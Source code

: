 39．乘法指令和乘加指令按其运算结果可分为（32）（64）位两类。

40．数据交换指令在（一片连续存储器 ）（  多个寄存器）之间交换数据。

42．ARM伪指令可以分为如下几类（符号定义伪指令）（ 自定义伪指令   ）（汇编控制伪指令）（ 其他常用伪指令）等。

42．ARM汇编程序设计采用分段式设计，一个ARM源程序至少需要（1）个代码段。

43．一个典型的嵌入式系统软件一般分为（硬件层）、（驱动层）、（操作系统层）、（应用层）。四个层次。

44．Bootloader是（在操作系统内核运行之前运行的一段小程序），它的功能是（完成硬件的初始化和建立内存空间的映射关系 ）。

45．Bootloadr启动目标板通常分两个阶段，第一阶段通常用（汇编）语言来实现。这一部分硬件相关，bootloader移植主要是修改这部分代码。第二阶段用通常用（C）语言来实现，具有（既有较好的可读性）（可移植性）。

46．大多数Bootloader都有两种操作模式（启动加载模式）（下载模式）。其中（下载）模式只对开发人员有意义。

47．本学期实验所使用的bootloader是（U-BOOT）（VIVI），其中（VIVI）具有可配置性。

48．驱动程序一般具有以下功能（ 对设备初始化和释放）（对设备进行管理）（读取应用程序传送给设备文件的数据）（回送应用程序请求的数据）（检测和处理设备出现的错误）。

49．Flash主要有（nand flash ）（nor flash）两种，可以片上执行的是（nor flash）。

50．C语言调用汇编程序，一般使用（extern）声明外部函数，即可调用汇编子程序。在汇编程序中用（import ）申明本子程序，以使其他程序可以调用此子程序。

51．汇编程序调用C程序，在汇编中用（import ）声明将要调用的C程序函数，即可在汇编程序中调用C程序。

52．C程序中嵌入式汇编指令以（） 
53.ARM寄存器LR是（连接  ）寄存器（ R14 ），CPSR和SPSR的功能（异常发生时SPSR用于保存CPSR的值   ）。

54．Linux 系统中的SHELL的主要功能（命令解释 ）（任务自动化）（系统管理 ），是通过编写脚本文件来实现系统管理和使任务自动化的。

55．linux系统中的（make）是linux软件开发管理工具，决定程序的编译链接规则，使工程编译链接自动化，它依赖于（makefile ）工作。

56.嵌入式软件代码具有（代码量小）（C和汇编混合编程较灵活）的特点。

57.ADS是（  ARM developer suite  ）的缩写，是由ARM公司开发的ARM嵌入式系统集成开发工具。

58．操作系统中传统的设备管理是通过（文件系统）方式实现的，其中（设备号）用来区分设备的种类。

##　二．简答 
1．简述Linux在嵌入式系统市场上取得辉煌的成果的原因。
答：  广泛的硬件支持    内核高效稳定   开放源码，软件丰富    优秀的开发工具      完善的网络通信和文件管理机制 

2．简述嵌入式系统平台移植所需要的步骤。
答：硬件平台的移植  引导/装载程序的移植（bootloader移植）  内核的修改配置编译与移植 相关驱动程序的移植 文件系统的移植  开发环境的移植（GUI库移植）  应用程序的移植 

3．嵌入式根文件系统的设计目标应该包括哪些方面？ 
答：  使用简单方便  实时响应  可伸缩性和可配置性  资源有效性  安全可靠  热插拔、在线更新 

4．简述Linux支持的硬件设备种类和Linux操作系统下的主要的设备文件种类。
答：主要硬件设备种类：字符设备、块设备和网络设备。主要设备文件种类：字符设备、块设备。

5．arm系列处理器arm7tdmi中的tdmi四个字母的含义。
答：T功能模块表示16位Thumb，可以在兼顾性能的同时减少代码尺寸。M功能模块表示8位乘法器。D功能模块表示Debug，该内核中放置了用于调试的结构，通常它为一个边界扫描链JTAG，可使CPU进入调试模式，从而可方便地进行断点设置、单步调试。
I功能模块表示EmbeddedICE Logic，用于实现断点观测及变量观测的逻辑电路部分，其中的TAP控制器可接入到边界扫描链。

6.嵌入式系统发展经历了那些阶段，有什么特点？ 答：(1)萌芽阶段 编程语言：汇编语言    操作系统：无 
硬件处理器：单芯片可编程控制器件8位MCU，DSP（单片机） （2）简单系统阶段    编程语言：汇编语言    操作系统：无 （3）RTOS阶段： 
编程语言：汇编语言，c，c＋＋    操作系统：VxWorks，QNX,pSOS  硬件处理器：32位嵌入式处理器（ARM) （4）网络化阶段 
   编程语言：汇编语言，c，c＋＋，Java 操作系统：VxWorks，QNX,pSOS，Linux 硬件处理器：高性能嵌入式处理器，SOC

Activity — Only lines that contain "import" are needed, so copy each of them from the data.

Expected answer —
50．C语言调用汇编程序，一般使用（extern）声明外部函数，即可调用汇编子程序。在汇编程序中用（import ）申明本子程序，以使其他程序可以调用此子程序。
51．汇编程序调用C程序，在汇编中用（import ）声明将要调用的C程序函数，即可在汇编程序中调用C程序。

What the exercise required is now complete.